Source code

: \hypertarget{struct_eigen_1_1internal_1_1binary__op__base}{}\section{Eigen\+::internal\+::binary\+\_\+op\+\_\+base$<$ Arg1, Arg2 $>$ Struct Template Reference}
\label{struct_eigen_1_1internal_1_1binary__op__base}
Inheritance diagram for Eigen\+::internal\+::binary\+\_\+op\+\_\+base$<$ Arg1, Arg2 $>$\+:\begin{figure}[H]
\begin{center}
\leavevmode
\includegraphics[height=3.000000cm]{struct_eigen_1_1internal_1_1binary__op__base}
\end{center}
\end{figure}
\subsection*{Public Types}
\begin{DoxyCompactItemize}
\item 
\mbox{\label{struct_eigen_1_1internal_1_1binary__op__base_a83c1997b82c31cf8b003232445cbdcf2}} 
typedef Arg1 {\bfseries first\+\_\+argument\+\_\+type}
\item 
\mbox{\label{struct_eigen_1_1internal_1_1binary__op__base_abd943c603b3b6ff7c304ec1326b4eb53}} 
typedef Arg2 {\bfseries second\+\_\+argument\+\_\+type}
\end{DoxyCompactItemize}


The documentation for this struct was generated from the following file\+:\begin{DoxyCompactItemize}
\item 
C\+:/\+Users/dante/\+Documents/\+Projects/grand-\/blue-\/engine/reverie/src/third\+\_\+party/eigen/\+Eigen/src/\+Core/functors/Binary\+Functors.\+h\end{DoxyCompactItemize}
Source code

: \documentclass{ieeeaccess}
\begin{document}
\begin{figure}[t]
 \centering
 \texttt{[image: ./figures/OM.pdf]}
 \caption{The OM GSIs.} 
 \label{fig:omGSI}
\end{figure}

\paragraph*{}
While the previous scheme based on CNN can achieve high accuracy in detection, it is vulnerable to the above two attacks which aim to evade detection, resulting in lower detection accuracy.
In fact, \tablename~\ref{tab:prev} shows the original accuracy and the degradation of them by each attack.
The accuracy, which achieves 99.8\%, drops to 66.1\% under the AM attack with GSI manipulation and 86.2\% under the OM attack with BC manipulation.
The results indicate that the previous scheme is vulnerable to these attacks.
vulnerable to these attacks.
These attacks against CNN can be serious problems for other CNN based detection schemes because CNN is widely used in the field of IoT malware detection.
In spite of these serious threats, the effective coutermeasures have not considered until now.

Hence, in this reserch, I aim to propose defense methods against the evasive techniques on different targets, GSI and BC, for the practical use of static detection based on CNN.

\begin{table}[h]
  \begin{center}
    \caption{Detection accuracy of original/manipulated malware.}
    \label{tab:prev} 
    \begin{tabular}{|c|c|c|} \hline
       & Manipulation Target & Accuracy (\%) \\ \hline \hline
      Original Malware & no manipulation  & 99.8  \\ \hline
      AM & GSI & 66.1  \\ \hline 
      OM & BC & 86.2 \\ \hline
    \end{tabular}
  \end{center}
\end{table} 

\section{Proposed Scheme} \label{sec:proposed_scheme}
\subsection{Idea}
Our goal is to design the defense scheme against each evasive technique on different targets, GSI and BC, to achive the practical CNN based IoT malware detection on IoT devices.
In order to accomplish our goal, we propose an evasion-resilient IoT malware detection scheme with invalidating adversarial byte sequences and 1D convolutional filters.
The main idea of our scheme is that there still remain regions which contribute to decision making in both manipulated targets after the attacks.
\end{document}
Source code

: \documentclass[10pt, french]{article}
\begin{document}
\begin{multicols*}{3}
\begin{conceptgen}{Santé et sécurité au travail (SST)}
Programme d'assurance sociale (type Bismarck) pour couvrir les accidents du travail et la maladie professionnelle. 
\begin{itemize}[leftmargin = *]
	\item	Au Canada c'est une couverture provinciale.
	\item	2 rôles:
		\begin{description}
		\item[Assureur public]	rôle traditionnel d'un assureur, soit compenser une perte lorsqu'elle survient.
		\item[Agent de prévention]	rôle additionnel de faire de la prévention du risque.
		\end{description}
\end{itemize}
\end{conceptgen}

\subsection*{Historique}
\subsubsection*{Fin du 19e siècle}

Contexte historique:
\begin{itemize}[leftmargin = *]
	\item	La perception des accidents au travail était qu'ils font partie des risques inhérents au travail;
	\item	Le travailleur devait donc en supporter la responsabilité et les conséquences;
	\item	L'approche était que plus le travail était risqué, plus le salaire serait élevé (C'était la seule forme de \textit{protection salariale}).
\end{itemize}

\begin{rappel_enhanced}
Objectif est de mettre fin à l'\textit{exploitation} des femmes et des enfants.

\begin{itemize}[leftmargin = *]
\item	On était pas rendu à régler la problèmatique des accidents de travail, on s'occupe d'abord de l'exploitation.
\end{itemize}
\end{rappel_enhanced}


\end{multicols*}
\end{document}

=-=-=-=-=

- [EXERCISE INSTRUCTIONS]: Repeat the whole listing above without any change.

- [ANSWER BELOW]:
Source code

: \hypertarget{struct_eigen_1_1internal_1_1binary__op__base}{}\section{Eigen\+::internal\+::binary\+\_\+op\+\_\+base$<$ Arg1, Arg2 $>$ Struct Template Reference}
\label{struct_eigen_1_1internal_1_1binary__op__base}
Inheritance diagram for Eigen\+::internal\+::binary\+\_\+op\+\_\+base$<$ Arg1, Arg2 $>$\+:\begin{figure}[H]
\begin{center}
\leavevmode
\includegraphics[height=3.000000cm]{struct_eigen_1_1internal_1_1binary__op__base}
\end{center}
\end{figure}
\subsection*{Public Types}
\begin{DoxyCompactItemize}
\item 
\mbox{\label{struct_eigen_1_1internal_1_1binary__op__base_a83c1997b82c31cf8b003232445cbdcf2}} 
typedef Arg1 {\bfseries first\+\_\+argument\+\_\+type}
\item 
\mbox{\label{struct_eigen_1_1internal_1_1binary__op__base_abd943c603b3b6ff7c304ec1326b4eb53}} 
typedef Arg2 {\bfseries second\+\_\+argument\+\_\+type}
\end{DoxyCompactItemize}


The documentation for this struct was generated from the following file\+:\begin{DoxyCompactItemize}
\item 
C\+:/\+Users/dante/\+Documents/\+Projects/grand-\/blue-\/engine/reverie/src/third\+\_\+party/eigen/\+Eigen/src/\+Core/functors/Binary\+Functors.\+h\end{DoxyCompactItemize}
Source code

: \documentclass{ieeeaccess}
\begin{document}
\begin{figure}[t]
 \centering
 \texttt{[image: ./figures/OM.pdf]}
 \caption{The OM GSIs.} 
 \label{fig:omGSI}
\end{figure}

\paragraph*{}
While the previous scheme based on CNN can achieve high accuracy in detection, it is vulnerable to the above two attacks which aim to evade detection, resulting in lower detection accuracy.
In fact, \tablename~\ref{tab:prev} shows the original accuracy and the degradation of them by each attack.
The accuracy, which achieves 99.8\%, drops to 66.1\% under the AM attack with GSI manipulation and 86.2\% under the OM attack with BC manipulation.
The results indicate that the previous scheme is vulnerable to these attacks.
vulnerable to these attacks.
These attacks against CNN can be serious problems for other CNN based detection schemes because CNN is widely used in the field of IoT malware detection.
In spite of these serious threats, the effective coutermeasures have not considered until now.

Hence, in this reserch, I aim to propose defense methods against the evasive techniques on different targets, GSI and BC, for the practical use of static detection based on CNN.

\begin{table}[h]
  \begin{center}
    \caption{Detection accuracy of original/manipulated malware.}
    \label{tab:prev} 
    \begin{tabular}{|c|c|c|} \hline
       & Manipulation Target & Accuracy (\%) \\ \hline \hline
      Original Malware & no manipulation  & 99.8  \\ \hline
      AM & GSI & 66.1  \\ \hline 
      OM & BC & 86.2 \\ \hline
    \end{tabular}
  \end{center}
\end{table} 

\section{Proposed Scheme} \label{sec:proposed_scheme}
\subsection{Idea}
Our goal is to design the defense scheme against each evasive technique on different targets, GSI and BC, to achive the practical CNN based IoT malware detection on IoT devices.
In order to accomplish our goal, we propose an evasion-resilient IoT malware detection scheme with invalidating adversarial byte sequences and 1D convolutional filters.
The main idea of our scheme is that there still remain regions which contribute to decision making in both manipulated targets after the attacks.
\end{document}
Source code

: \documentclass[10pt, french]{article}
\begin{document}
\begin{multicols*}{3}
\begin{conceptgen}{Santé et sécurité au travail (SST)}
Programme d'assurance sociale (type Bismarck) pour couvrir les accidents du travail et la maladie professionnelle. 
\begin{itemize}[leftmargin = *]
	\item	Au Canada c'est une couverture provinciale.
	\item	2 rôles:
		\begin{description}
		\item[Assureur public]	rôle traditionnel d'un assureur, soit compenser une perte lorsqu'elle survient.
		\item[Agent de prévention]	rôle additionnel de faire de la prévention du risque.
		\end{description}
\end{itemize}
\end{conceptgen}

\subsection*{Historique}
\subsubsection*{Fin du 19e siècle}

Contexte historique:
\begin{itemize}[leftmargin = *]
	\item	La perception des accidents au travail était qu'ils font partie des risques inhérents au travail;
	\item	Le travailleur devait donc en supporter la responsabilité et les conséquences;
	\item	L'approche était que plus le travail était risqué, plus le salaire serait élevé (C'était la seule forme de \textit{protection salariale}).
\end{itemize}

\begin{rappel_enhanced}
Objectif est de mettre fin à l'\textit{exploitation} des femmes et des enfants.

\begin{itemize}[leftmargin = *]
\item	On était pas rendu à régler la problèmatique des accidents de travail, on s'occupe d'abord de l'exploitation.
\end{itemize}
\end{rappel_enhanced}


\end{multicols*}
\end{document}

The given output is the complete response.